Cloud TCO – Good Housekeeping

In discussions of cloud computing and data center migrations, the question of “sticker shock” sometimes comes up. Sticker shock is real, but as we’ll show in this series of blog posts, it’s due to trying to apply the old Datacenter (DC) and ITIL mindset to the newer cloud computing domain. Sensible housekeeping and the diligent application of best practices, should allow a company to save money when using cloud providers instead of traditional fixed-footprint data center deployments.

In cost-benefit discussions around cloud computing, it is easy to overlook the secondary benefits of not hosting your own. Sure, you can run your app on a server under your desk, or on a spare Raspberry Pi, even. But it’s not going to be geographically distributed, highly-available, resilient (to power outages, DDoS, or any of a hundred other failure scenarios). Cloud computing today is multi-DC by default, and includes out-of-the-box monitoring, backups, and five nines (or more) of availability.

These are things that are hard to do on your own. Imagine running just two geographically-distributed servers. At the very least, that would require:

  • facilities (power, space, and cooling)
  • provisioning (operating system installation and updates, application code install and configuration)
  • load-balancing or failover between the two

For a company whose primary business isn’t infrastructure, that’s already a decent amount of work and physical real estate to handle. If you add on an SLO for reliability and availability, as well as application- and database-backups, or performance monitoring and alerting, you quickly realize you need to hire an expert. And lest one guy has the keys to the kingdom, you’re going to want a team to manage the infrastructure and be on-call in case something fails.

But what, you ask, specifically can help save costs? Or maybe you’re shaking the monitor, shouting Show me the money! Fair enough. Let’s talk about some specific capabilities for resource management and avoiding cost overrun. At a high level, the promise of cloud computing is pay for only what you use. To do that requires planning and estimation, diligence in resource tracking, and defining policies and life cycles for de-provisioning.

Planning and estimation

There are a few standard tools for lowering compute costs. Both GCP and AWS have a notion of pre-purchasing compute resources you plan to use. On AWS this is reserved instances and on GCP committed use discounts. Additionally, both cloud providers offer drastically reduced-cost compute using spare- or under- utilized capacity. On AWS this is called Spot pricing and on GCP preemptible VMs.

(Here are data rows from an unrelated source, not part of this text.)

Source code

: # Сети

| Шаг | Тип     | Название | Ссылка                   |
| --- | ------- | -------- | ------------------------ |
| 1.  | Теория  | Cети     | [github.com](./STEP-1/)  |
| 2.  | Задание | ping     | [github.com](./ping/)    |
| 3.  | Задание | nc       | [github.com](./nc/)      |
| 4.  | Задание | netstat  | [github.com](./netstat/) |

To make use of pre-purchasing, you’ll need to do capacity planning and determine your expected workload. Assuming you know roughly what your platform requires, AWS or GCP technical account managers — or Foghorn’s subject matter experts — can help you formalize that estimation and apply it to these cloud provider’s pricing structure.

With a capacity plan in hand, pre-purchases for expected use, and proper utilization of spare capacity, the cost to run virtual cloud servers can often work out to be a quarter or even an order of magnitude less than the published compute pricing.

Tracking

While it’s easy

to launch a virtual server manually, giving it whatever name makes sense at that moment, your CFO won’t want to hear, a year later, that no one knows whether that FTP Test server is, in fact, critical infrastructure, or that Joe’s throwaway DB actually supports the new Marketing initiative (and has bee

n running non-stop for the past three years). And yet, I’ve seen this exact sort of situation multiple times.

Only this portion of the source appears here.